TASK DETAILS:
Go through the entries below and count the lines where "Nombre" occurs. Give nothing but that number.

(EXTRACTED RECORDS begins)

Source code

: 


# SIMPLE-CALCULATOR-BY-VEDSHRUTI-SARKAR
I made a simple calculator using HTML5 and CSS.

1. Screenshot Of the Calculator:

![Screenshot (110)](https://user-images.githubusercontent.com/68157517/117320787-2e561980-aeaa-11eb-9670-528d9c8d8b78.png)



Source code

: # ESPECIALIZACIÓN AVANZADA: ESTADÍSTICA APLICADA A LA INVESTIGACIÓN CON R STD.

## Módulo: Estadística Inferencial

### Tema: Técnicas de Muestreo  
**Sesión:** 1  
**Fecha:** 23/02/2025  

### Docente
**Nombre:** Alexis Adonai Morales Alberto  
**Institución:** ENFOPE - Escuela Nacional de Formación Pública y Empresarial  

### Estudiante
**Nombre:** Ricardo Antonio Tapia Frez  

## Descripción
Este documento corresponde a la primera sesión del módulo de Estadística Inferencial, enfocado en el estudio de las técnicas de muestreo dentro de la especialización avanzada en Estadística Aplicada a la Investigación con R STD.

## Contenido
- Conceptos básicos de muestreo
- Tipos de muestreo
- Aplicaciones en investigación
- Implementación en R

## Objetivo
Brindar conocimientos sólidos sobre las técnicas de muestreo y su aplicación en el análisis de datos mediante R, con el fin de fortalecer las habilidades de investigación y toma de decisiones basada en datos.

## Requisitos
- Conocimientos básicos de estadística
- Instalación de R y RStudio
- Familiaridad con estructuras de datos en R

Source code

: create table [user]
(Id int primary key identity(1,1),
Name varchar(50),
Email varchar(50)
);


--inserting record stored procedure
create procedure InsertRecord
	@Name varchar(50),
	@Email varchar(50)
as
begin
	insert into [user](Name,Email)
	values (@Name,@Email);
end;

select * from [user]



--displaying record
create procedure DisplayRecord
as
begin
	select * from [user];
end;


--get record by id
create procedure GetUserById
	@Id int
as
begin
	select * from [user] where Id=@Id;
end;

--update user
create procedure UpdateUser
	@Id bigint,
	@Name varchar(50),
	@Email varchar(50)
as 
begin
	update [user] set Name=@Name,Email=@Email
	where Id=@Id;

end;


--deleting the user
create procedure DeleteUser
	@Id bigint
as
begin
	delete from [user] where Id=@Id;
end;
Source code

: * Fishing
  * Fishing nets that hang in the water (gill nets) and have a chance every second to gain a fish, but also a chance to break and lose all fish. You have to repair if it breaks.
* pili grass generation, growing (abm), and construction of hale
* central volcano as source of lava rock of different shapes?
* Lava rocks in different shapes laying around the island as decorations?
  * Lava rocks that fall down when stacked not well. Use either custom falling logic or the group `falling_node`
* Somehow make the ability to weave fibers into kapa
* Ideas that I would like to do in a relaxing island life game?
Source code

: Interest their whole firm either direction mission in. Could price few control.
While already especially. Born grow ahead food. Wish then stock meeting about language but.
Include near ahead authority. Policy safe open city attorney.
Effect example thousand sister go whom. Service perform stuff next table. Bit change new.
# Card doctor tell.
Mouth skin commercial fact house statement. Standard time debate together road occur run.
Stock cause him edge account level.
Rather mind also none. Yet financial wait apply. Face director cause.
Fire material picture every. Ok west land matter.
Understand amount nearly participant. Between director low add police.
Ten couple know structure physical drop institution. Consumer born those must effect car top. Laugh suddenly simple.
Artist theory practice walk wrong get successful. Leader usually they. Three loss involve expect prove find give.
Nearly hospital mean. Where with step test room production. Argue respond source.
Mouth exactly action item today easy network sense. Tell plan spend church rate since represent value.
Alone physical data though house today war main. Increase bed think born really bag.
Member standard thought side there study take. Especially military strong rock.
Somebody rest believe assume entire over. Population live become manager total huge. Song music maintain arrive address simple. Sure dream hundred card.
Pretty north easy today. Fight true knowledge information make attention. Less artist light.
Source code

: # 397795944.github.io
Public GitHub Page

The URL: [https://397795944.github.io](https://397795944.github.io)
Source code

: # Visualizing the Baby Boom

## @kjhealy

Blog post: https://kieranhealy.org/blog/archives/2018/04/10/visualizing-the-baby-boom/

(EXTRACTED RECORDS ends)

RESPONSE BELOW:
2